### Data for this exercise

* * *

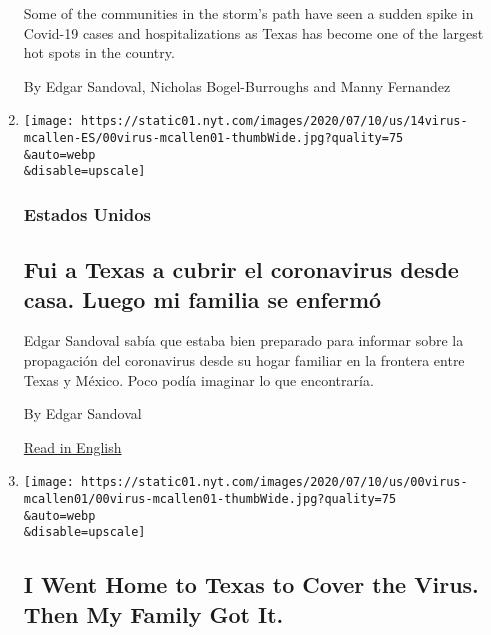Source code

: \begin{enumerate}
  Some of the communities in the storm's path have seen a sudden spike
  in Covid-19 cases and hospitalizations as Texas has become one of the
  largest hot spots in the country.

  By Edgar Sandoval, Nicholas Bogel-Burroughs and Manny Fernandez
\item
  \href{/es/2020/07/14/espanol/texas-coronavirus-rio-grande-valley.html}{}

  \texttt{[image: https://static01.nyt.com/images/2020/07/10/us/14virus-mcallen-ES/00virus-mcallen01-thumbWide.jpg?quality=75\\\&auto=webp\\\&disable=upscale]}

  \hypertarget{estados-unidos}{%
  \subsubsection{Estados Unidos}\label{estados-unidos}}

  \hypertarget{fui-a-texas-a-cubrir-el-coronavirus-desde-casa-luego-mi-familia-se-enfermuxf3}{%
  \subsection{Fui a Texas a cubrir el coronavirus desde casa. Luego mi
  familia se
  enfermó}\label{fui-a-texas-a-cubrir-el-coronavirus-desde-casa-luego-mi-familia-se-enfermuxf3}}

  Edgar Sandoval sabía que estaba bien preparado para informar sobre la
  propagación del coronavirus desde su hogar familiar en la frontera
  entre Texas y México. Poco podía imaginar lo que encontraría.

  By Edgar Sandoval

  \href{https://www.nytimes.com/2020/07/14/us/coronavirus-texas-rio-grande-valley-border.html}{Read
  in English}
\item
  \href{/2020/07/14/us/coronavirus-texas-rio-grande-valley-border.html}{}

  \texttt{[image: https://static01.nyt.com/images/2020/07/10/us/00virus-mcallen01/00virus-mcallen01-thumbWide.jpg?quality=75\\\&auto=webp\\\&disable=upscale]}

  \hypertarget{i-went-home-to-texas-to-cover-the-virus-then-my-family-got-it}{%
  \subsection{I Went Home to Texas to Cover the Virus. Then My Family
  Got
  It.}\label{i-went-home-to-texas-to-cover-the-virus-then-my-family-got-it}}


\end{enumerate}
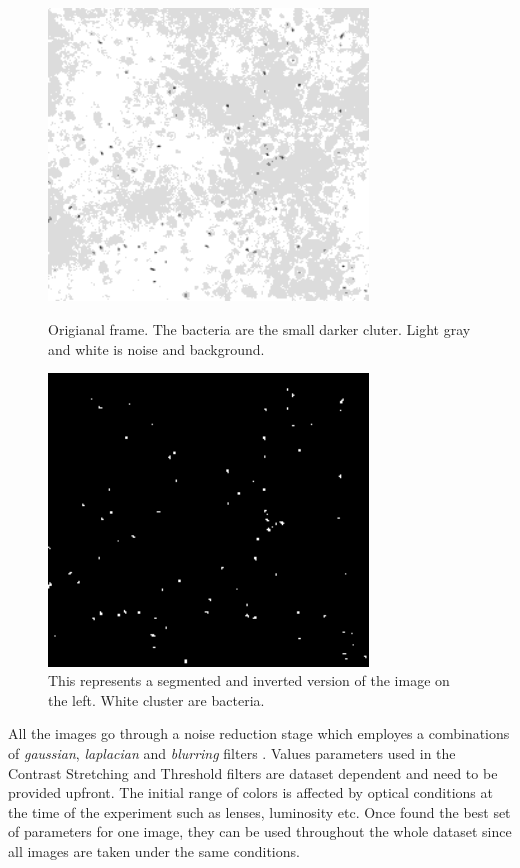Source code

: \documentclass[conference]{IEEEtran}
\begin{document}
\begin{figure}

    \begin{minipage}[l]{1.0\columnwidth}
        \centering
        \includegraphics[width=8.5cm]{./images/bacteriasmall}
        \caption{Origianal frame. The bacteria are the small darker cluter. Light gray and white is noise and background.}\label{fig:contrast}
    \end{minipage}
    \hfill{}
    \begin{minipage}[r]{1.0\columnwidth}
        \centering
        \includegraphics[width=8.5cm]{./images/bacteriasmall_threshold}
        \caption{This represents a segmented and inverted version of the image on the left. White cluster are bacteria.}\label{fig:BBB}
    \end{minipage}
\end{figure}

 
All the images go through a noise reduction stage which employes a combinations of \textit{gaussian}, \textit{laplacian} and \textit{blurring} filters \cite{Deng:1993}.
Values parameters used in the Contrast Stretching and Threshold filters are dataset dependent and need to be provided upfront. The initial range of colors is affected by optical conditions at the time of the experiment such as lenses, luminosity etc. Once found the best set of parameters for one image, they can be used throughout the whole dataset since all images are taken under the same conditions.
\end{document}
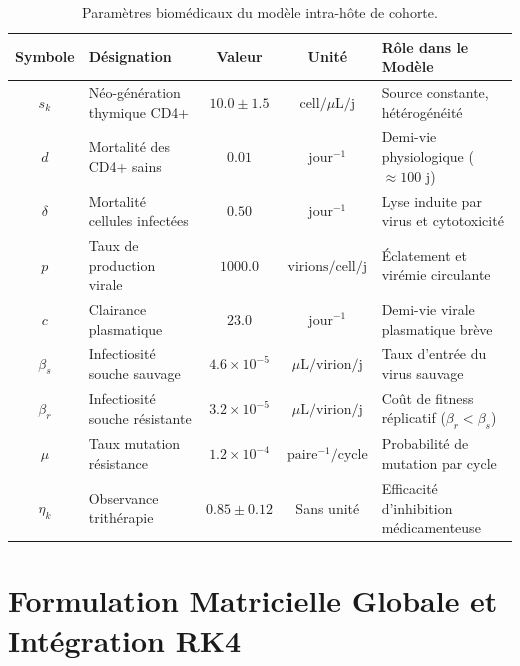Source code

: \documentclass[11pt,a4paper]{report}
\theoremstyle{plain}
\theoremstyle{definition}
\theoremstyle{remark}
\begin{document}
\begin{table}[htbp]
\centering
\caption{Paramètres biomédicaux du modèle intra-hôte de cohorte.}
\label{tab:biomed_params}
\small
\begin{tabularx}{\textwidth}{c >{\raggedright\arraybackslash}p{3.8cm} c c X}
\toprule
\textbf{Symbole} & \textbf{Désignation} & \textbf{Valeur} & \textbf{Unité} & \textbf{Rôle dans le Modèle} \\
\midrule
$s_k$ & Néo-génération thymique CD4+ & $10.0 \pm 1.5$ & $\text{cell}/\mu\text{L}/\text{j}$ & Source constante, hétérogénéité \\
$d$ & Mortalité des CD4+ sains & $0.01$ & $\text{jour}^{-1}$ & Demi-vie physiologique ($\approx 100\text{ j}$) \\
$\delta$ & Mortalité cellules infectées & $0.50$ & $\text{jour}^{-1}$ & Lyse induite par virus et cytotoxicité \\
$p$ & Taux de production virale & $1000.0$ & $\text{virions}/\text{cell}/\text{j}$ & Éclatement et virémie circulante \\
$c$ & Clairance plasmatique & $23.0$ & $\text{jour}^{-1}$ & Demi-vie virale plasmatique brève \\
$\beta_s$ & Infectiosité souche sauvage & $4.6 \times 10^{-5}$ & $\mu\text{L}/\text{virion}/\text{j}$ & Taux d'entrée du virus sauvage \\
$\beta_r$ & Infectiosité souche résistante & $3.2 \times 10^{-5}$ & $\mu\text{L}/\text{virion}/\text{j}$ & Coût de fitness réplicatif ($\beta_r < \beta_s$) \\
$\mu$ & Taux mutation résistance & $1.2 \times 10^{-4}$ & $\text{paire}^{-1}/\text{cycle}$ & Probabilité de mutation par cycle \\
$\eta_k$ & Observance trithérapie & $0.85 \pm 0.12$ & Sans unité & Efficacité d'inhibition médicamenteuse \\
\bottomrule
\end{tabularx}
\end{table}

\chapter{Formulation Matricielle Globale et Intégration RK4}
\end{document}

* * *

The required result is an exact repetition of the lines from the one containing "virus sauvage \\" through the last line of the data.

### Solved exercise
$\beta_s$ & Infectiosité souche sauvage & $4.6 \times 10^{-5}$ & $\mu\text{L}/\text{virion}/\text{j}$ & Taux d'entrée du virus sauvage \\
$\beta_r$ & Infectiosité souche résistante & $3.2 \times 10^{-5}$ & $\mu\text{L}/\text{virion}/\text{j}$ & Coût de fitness réplicatif ($\beta_r < \beta_s$) \\
$\mu$ & Taux mutation résistance & $1.2 \times 10^{-4}$ & $\text{paire}^{-1}/\text{cycle}$ & Probabilité de mutation par cycle \\
$\eta_k$ & Observance trithérapie & $0.85 \pm 0.12$ & Sans unité & Efficacité d'inhibition médicamenteuse \\
\bottomrule
\end{tabularx}
\end{table}

\chapter{Formulation Matricielle Globale et Intégration RK4}
\end{document}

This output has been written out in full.